- **Exercise brief**: What lines of the listing below contain the word "println"? Copy each of them out.

- **Data provided**:

+-------+

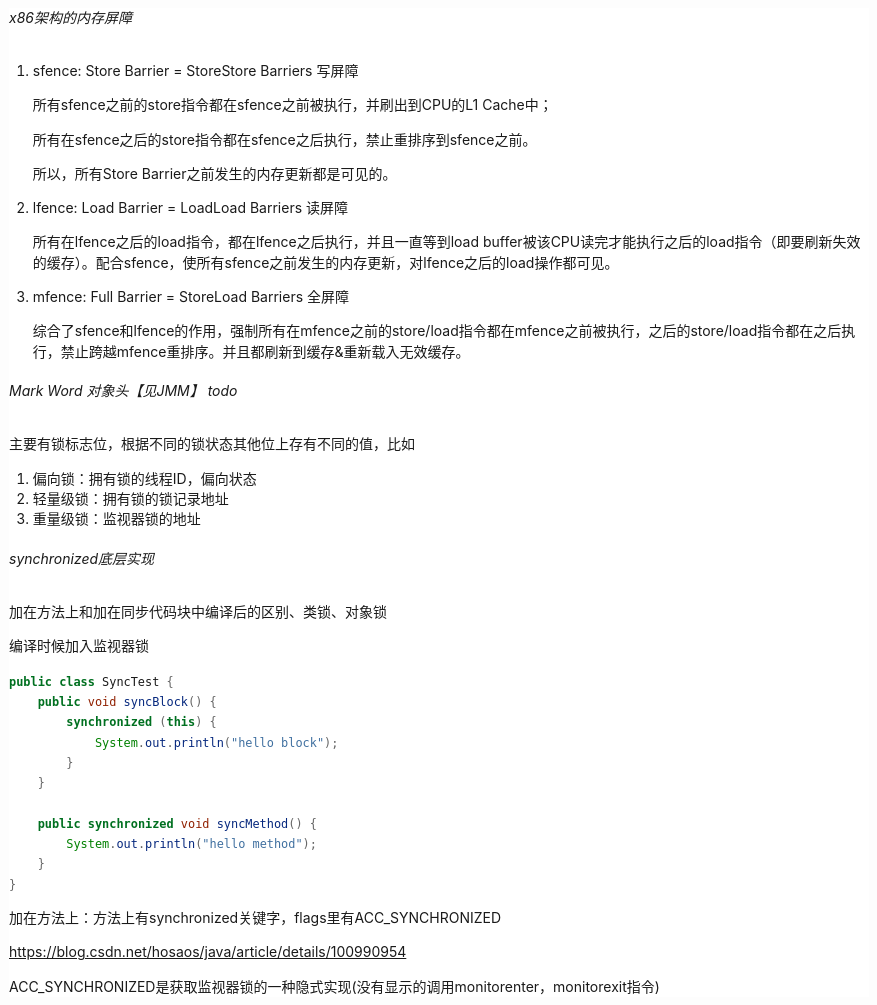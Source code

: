

###### x86架构的内存屏障

1. sfence: Store Barrier = StoreStore Barriers 写屏障

   所有sfence之前的store指令都在sfence之前被执行，并刷出到CPU的L1 Cache中；

   所有在sfence之后的store指令都在sfence之后执行，禁止重排序到sfence之前。

   所以，所有Store Barrier之前发生的内存更新都是可见的。

2. lfence: Load Barrier = LoadLoad Barriers 读屏障

   所有在lfence之后的load指令，都在lfence之后执行，并且一直等到load buffer被该CPU读完才能执行之后的load指令（即要刷新失效的缓存）。配合sfence，使所有sfence之前发生的内存更新，对lfence之后的load操作都可见。

3. mfence: Full Barrier = StoreLoad Barriers 全屏障

   综合了sfence和lfence的作用，强制所有在mfence之前的store/load指令都在mfence之前被执行，之后的store/load指令都在之后执行，禁止跨越mfence重排序。并且都刷新到缓存&重新载入无效缓存。



###### Mark Word 对象头【见JMM】 todo

主要有锁标志位，根据不同的锁状态其他位上存有不同的值，比如

1. 偏向锁：拥有锁的线程ID，偏向状态
2. 轻量级锁：拥有锁的锁记录地址
3. 重量级锁：监视器锁的地址



###### synchronized底层实现

加在方法上和加在同步代码块中编译后的区别、类锁、对象锁

编译时候加入监视器锁



```java
public class SyncTest {
    public void syncBlock() {
        synchronized (this) {
            System.out.println("hello block");
        }
    }

    public synchronized void syncMethod() {
        System.out.println("hello method");
    }
}
```



加在方法上：方法上有synchronized关键字，flags里有ACC_SYNCHRONIZED

https://blog.csdn.net/hosaos/java/article/details/100990954

ACC_SYNCHRONIZED是获取监视器锁的一种隐式实现(没有显示的调用monitorenter，monitorexit指令)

+-------+

- **Reply**:
            System.out.println("hello block");
        System.out.println("hello method");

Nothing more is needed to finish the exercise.